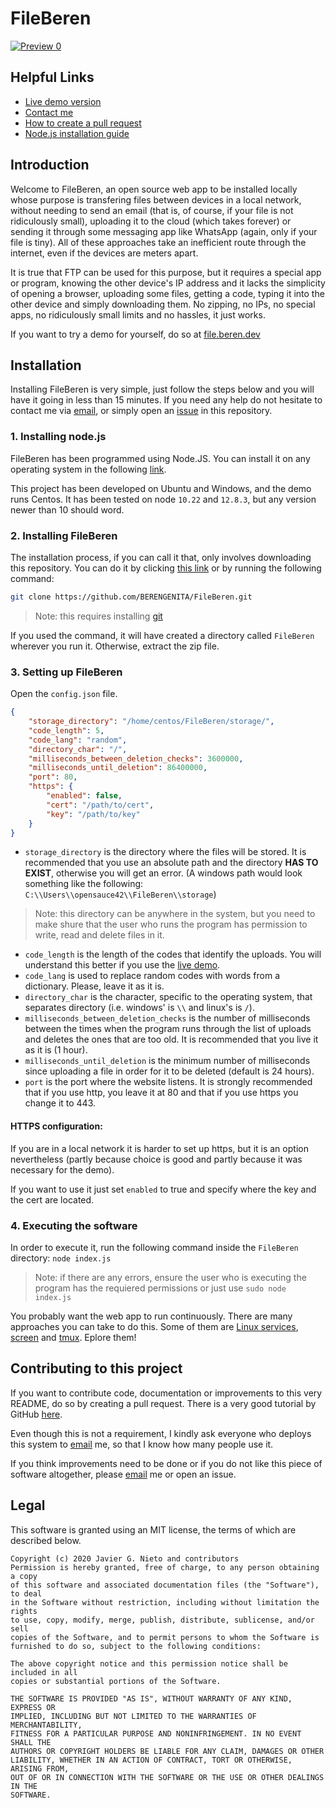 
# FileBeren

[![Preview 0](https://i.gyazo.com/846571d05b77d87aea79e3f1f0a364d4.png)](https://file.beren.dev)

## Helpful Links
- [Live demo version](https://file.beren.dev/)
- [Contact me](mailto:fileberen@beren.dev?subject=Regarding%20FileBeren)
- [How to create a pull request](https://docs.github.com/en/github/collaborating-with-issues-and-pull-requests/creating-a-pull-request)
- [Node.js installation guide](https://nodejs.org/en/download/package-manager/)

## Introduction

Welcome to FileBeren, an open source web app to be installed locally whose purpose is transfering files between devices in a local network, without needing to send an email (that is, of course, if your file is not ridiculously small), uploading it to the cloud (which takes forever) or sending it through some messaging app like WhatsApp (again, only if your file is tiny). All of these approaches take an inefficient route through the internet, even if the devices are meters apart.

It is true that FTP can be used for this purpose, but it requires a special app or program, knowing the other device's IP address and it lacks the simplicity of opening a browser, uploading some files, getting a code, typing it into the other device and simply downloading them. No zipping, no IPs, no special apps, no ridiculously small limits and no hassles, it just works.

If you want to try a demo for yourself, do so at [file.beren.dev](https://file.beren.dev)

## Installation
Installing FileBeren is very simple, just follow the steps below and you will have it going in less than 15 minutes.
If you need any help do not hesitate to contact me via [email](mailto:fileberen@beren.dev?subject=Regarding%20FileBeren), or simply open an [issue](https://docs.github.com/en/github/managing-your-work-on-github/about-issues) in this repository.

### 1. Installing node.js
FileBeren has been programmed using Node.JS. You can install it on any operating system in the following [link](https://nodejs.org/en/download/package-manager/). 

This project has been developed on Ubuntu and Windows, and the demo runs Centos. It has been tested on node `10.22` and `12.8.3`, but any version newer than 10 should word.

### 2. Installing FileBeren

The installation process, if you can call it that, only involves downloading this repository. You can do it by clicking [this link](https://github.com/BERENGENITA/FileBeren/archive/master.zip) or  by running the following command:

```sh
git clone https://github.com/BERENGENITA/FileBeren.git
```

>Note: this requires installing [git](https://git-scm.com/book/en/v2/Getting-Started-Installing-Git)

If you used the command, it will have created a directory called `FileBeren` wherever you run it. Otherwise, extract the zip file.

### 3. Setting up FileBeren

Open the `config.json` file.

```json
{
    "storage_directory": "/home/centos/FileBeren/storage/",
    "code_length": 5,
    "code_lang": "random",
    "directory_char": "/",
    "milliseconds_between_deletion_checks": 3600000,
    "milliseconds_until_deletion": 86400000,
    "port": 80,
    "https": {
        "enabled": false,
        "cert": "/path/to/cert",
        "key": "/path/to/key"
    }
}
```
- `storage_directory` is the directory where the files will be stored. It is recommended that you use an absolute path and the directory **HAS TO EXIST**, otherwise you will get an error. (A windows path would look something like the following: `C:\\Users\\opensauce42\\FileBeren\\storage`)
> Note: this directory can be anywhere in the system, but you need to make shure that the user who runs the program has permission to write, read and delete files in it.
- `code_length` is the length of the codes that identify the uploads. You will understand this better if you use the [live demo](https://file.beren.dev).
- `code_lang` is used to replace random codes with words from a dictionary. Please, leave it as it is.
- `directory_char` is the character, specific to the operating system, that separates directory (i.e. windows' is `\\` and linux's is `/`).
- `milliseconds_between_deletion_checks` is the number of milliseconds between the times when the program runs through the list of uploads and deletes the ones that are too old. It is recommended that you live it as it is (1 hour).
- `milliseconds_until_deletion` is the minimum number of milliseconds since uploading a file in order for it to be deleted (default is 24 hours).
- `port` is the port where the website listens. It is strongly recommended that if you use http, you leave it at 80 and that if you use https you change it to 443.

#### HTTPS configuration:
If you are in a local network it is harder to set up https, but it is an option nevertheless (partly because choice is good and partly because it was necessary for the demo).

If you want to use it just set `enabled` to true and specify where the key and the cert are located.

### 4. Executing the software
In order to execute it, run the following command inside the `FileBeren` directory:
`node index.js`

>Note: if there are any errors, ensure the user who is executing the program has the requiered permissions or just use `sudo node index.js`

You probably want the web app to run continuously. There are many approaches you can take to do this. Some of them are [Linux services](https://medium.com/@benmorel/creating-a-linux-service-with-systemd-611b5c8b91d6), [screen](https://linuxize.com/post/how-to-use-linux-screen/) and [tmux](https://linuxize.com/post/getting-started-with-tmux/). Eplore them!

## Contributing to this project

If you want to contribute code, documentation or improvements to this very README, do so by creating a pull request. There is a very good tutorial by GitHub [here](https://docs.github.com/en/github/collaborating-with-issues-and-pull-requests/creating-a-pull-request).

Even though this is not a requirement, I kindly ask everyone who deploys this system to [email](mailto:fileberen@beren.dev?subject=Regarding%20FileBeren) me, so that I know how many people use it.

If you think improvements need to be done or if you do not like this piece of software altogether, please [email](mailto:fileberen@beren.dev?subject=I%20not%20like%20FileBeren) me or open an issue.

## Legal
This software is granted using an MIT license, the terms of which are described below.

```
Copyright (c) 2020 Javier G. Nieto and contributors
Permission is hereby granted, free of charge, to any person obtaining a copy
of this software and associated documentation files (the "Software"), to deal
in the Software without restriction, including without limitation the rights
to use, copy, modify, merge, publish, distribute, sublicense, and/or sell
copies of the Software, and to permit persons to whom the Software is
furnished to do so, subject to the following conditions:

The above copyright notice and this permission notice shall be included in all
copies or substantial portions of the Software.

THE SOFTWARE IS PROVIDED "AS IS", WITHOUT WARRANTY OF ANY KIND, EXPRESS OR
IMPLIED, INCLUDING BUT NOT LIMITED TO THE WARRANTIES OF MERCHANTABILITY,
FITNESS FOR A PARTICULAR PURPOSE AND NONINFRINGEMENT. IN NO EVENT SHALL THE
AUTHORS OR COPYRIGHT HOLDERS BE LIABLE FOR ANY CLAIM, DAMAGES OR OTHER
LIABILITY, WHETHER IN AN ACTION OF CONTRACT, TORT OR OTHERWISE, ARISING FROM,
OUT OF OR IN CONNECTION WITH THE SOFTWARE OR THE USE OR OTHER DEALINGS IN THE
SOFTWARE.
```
--
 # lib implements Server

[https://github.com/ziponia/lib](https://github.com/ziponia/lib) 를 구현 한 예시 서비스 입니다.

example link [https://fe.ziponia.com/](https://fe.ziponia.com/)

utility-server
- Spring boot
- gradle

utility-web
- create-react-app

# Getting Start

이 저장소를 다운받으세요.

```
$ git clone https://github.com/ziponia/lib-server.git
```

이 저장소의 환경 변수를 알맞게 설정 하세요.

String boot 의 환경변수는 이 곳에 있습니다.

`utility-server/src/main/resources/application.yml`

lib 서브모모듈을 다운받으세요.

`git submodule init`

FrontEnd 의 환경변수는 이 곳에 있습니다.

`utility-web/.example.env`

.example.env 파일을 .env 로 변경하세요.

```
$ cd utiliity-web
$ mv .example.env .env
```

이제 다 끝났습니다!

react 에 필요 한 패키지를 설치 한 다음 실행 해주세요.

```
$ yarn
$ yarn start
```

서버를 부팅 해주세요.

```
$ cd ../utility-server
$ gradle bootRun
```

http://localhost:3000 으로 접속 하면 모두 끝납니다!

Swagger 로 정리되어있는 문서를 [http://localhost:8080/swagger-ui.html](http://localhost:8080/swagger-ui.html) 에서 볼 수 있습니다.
--
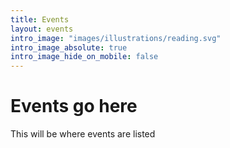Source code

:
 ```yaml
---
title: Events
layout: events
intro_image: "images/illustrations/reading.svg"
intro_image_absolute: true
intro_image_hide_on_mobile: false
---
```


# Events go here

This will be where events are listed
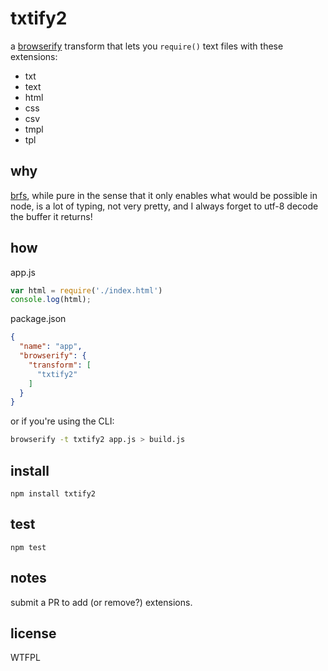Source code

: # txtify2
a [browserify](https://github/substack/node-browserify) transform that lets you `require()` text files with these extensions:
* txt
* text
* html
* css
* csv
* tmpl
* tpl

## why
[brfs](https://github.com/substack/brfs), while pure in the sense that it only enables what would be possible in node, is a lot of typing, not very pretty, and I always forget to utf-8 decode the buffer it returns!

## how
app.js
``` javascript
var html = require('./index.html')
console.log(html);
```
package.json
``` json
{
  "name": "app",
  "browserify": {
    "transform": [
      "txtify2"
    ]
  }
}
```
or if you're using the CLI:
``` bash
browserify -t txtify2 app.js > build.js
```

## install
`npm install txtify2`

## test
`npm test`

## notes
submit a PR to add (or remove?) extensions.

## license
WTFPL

** Action item **
Identify how many lines in the entries above contain the word "copies" and provide only that figure.

** Output for this task **
2